If I think about the ways in which I’ve grown over here, what I’ve been taught or have realised while in Europe, it’s certainly an area I could fill with some text. So, I’ll keep it simple – everything, and I mean everything – has been a new sensation over here – travelling on my own, dealing with a different language every day, wrapping up for -18° cold – it was all new, and I, like all my fellow volunteers in Poland – adjusted to it.  Because of that, I feel as if I’ve grown several years in experience, in only a few, seemingly short months – it’s an odd feeling really, but a great one to have, for sure.

What are your future plans, and how do you think your volunteering experience might help?
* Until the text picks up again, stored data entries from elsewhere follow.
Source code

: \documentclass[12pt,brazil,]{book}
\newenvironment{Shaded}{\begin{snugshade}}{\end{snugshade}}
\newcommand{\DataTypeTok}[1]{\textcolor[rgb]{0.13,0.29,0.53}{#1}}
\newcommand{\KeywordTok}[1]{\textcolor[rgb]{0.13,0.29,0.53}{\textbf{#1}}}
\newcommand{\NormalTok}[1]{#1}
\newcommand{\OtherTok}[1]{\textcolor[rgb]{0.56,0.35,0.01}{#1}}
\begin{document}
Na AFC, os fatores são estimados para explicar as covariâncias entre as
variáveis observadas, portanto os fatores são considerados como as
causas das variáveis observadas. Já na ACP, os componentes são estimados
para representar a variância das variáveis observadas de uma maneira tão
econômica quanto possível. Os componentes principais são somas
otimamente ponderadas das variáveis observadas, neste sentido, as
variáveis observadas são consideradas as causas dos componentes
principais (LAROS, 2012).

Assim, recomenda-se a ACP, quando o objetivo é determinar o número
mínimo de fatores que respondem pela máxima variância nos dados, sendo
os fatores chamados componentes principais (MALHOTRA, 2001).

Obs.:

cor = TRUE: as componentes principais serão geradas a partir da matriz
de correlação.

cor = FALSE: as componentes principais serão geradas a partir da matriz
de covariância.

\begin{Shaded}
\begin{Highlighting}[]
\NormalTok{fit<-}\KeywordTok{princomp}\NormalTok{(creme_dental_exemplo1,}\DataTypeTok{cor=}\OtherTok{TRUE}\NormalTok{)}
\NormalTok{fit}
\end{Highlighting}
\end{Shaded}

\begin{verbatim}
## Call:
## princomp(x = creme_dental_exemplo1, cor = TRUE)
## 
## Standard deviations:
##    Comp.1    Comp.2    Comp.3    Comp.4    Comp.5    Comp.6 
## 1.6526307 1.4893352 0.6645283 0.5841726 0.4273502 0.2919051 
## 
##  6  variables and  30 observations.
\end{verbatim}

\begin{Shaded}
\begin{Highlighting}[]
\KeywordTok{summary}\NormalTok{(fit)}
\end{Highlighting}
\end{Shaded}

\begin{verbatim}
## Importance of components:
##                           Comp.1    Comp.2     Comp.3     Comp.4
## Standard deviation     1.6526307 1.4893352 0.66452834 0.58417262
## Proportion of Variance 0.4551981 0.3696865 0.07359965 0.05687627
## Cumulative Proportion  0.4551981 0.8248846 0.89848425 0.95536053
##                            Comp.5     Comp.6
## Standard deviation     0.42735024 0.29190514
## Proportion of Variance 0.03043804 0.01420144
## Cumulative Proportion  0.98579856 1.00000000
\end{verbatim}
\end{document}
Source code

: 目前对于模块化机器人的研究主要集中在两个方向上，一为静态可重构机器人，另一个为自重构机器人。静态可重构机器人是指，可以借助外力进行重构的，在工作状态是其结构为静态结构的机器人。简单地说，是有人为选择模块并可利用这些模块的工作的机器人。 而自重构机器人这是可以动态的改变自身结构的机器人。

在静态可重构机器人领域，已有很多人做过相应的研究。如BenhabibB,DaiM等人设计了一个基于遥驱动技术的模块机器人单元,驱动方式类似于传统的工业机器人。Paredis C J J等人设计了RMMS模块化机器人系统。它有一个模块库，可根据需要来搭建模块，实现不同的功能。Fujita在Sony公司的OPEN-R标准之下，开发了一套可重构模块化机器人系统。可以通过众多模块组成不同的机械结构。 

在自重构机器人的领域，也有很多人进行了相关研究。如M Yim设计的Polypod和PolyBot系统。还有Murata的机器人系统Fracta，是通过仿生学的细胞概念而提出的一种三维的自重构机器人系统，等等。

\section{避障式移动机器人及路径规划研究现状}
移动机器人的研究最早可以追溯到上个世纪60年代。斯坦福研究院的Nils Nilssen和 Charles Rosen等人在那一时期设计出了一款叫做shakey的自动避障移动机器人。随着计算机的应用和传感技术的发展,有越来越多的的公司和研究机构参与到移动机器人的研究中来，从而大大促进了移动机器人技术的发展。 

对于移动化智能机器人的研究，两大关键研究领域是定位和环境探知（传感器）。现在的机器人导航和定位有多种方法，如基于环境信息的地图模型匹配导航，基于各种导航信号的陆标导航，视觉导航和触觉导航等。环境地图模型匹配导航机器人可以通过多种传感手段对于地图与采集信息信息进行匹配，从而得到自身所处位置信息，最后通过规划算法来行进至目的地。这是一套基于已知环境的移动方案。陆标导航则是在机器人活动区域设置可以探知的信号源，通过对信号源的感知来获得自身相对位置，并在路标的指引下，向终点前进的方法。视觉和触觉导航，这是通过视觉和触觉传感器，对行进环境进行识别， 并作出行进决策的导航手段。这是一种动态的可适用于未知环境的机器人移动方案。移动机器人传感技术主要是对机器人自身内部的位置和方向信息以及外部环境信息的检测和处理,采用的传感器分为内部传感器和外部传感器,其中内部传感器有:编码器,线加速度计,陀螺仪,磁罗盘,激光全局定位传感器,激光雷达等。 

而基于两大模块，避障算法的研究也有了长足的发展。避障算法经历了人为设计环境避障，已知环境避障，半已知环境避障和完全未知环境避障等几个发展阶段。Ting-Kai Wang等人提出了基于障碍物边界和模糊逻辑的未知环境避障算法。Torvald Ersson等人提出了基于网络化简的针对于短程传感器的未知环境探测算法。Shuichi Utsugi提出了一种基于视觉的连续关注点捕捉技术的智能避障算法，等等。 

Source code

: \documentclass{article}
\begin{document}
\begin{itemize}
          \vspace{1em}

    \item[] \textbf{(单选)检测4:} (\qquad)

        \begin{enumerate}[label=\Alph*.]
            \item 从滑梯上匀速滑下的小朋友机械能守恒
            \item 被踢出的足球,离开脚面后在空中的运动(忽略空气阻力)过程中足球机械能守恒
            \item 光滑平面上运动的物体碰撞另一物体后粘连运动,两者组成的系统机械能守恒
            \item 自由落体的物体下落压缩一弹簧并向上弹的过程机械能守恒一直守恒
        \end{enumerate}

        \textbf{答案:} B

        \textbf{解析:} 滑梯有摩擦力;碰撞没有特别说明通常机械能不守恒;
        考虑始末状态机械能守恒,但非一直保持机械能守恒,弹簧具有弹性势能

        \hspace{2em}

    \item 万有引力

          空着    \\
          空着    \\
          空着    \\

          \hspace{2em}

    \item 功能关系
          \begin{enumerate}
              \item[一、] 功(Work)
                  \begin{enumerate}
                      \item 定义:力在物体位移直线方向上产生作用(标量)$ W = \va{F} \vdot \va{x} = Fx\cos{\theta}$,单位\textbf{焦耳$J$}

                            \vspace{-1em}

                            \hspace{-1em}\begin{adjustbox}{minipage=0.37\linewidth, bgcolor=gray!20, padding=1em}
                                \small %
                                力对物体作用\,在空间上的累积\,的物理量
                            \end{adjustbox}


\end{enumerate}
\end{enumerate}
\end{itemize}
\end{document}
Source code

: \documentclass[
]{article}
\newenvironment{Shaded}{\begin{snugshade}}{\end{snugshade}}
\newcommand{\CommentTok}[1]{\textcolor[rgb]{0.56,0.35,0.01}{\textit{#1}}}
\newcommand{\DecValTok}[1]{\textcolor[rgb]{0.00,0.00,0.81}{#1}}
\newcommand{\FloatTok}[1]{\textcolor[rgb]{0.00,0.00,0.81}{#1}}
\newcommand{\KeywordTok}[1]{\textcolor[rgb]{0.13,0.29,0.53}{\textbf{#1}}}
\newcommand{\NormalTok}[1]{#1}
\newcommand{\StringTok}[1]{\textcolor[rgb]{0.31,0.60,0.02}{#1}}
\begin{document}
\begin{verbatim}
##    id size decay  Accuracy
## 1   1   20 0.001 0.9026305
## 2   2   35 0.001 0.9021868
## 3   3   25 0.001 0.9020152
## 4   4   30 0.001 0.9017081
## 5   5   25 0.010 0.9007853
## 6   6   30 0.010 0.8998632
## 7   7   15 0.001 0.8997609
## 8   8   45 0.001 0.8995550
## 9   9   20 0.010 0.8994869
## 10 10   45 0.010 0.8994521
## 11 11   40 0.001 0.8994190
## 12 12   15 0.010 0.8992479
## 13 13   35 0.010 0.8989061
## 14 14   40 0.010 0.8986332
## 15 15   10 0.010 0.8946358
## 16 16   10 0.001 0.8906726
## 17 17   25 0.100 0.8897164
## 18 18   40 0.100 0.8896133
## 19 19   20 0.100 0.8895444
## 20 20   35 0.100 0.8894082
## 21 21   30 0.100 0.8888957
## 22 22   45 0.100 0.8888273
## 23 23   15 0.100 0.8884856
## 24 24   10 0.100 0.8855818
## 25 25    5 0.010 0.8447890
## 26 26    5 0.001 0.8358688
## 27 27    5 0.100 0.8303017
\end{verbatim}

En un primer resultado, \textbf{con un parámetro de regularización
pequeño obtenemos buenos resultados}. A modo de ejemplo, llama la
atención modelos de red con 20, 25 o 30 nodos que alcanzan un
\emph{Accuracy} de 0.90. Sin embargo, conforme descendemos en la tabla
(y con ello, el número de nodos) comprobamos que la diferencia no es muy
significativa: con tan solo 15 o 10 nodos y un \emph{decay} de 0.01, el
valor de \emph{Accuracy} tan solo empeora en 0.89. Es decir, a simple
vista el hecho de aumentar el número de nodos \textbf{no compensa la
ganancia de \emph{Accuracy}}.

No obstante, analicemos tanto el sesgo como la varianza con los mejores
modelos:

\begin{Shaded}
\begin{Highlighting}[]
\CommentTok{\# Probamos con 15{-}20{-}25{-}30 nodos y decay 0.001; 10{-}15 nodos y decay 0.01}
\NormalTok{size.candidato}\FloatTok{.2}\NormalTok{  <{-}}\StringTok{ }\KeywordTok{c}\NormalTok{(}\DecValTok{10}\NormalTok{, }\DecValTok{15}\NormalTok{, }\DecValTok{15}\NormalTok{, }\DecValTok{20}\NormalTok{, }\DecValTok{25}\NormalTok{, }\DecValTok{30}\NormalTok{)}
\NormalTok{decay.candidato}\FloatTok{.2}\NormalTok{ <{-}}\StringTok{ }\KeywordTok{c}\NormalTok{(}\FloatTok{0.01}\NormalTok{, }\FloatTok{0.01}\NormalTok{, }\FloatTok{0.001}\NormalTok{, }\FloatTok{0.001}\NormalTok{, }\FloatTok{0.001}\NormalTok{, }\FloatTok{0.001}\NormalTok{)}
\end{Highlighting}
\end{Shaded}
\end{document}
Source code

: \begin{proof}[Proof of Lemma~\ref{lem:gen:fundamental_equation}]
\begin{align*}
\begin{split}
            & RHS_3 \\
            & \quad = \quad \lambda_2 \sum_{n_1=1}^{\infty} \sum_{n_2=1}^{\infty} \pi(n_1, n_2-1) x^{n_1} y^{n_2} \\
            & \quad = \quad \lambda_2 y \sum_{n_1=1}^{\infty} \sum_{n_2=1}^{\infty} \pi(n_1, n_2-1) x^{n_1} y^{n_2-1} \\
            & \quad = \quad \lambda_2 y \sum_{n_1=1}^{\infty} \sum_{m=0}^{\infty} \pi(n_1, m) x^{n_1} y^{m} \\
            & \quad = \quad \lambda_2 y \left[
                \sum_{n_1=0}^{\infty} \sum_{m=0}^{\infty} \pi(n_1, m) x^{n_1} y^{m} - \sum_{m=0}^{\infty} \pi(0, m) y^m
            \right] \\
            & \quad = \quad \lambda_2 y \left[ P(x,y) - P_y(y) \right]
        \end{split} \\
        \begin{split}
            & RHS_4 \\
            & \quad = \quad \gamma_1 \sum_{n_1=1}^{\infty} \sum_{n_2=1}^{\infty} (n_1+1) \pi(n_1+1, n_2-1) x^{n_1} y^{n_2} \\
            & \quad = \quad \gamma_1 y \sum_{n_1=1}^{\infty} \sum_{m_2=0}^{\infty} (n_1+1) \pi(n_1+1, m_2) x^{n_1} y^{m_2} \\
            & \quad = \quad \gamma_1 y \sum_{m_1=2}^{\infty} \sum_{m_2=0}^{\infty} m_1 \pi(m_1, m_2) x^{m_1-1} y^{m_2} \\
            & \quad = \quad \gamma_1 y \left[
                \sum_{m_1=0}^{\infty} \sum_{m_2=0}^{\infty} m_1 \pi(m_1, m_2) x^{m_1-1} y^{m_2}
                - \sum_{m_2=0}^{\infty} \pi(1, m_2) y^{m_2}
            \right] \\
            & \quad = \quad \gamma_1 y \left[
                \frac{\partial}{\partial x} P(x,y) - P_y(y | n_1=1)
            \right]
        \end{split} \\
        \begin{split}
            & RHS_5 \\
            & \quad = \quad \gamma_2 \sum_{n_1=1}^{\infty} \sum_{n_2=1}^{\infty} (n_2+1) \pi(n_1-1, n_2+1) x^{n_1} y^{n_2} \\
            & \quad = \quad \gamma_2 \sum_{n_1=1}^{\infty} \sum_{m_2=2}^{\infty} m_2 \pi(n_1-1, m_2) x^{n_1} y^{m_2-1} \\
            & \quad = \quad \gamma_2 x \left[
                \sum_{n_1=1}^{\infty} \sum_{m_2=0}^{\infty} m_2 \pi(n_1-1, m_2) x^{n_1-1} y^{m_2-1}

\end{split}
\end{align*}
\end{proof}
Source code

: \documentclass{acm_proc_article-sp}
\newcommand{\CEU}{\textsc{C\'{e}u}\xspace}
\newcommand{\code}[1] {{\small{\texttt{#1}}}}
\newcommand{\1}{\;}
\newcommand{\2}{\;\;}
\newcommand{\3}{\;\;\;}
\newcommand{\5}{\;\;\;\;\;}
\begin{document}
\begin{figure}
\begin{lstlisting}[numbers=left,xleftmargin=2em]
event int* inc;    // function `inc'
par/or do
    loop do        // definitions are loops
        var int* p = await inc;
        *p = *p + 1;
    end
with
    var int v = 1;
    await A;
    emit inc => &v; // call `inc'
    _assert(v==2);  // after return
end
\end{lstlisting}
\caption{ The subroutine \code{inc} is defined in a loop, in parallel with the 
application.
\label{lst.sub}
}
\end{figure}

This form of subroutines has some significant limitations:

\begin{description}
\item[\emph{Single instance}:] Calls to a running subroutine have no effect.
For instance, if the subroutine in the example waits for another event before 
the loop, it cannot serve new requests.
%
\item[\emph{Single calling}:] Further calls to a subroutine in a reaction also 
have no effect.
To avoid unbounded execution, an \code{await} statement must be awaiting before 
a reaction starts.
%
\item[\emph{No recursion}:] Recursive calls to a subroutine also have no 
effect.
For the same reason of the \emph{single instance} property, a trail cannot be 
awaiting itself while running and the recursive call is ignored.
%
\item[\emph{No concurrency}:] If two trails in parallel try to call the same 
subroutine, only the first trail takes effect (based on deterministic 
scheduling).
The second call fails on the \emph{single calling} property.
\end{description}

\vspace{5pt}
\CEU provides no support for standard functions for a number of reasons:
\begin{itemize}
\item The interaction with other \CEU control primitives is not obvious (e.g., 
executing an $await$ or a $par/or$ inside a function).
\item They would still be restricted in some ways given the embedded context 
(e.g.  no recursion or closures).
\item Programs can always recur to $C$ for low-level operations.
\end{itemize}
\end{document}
In the future, I hope to study something in the field of International Relations and Commerce in Wellington. While of course I can’t link the two directly, I do have a hunch being over here – living in, experiencing and seeing all kinds of different cultures – may help me in this area. Besides that, I think the travel experience and personal growth I’ve been lucky enough to gain will obviously help me in anything I choose to do next – not to mention I now feel fully ready to settle back into the groove and tackle Uni!

Finally, why should others consider heading to Poland with Lattitude?

So I guess to sum up, why should you consider coming to Poland on your own possible gap year? Well if I haven’t already made it clear, I think it’s an incredible, once-in-a lifetime experience you should definitely jump onto if you can. Not only does the programme in and of itself offer so many great opportunities and memories, but simply being over here in Europe, in exciting and challenging Poland – man, I wouldn’t miss it for the world.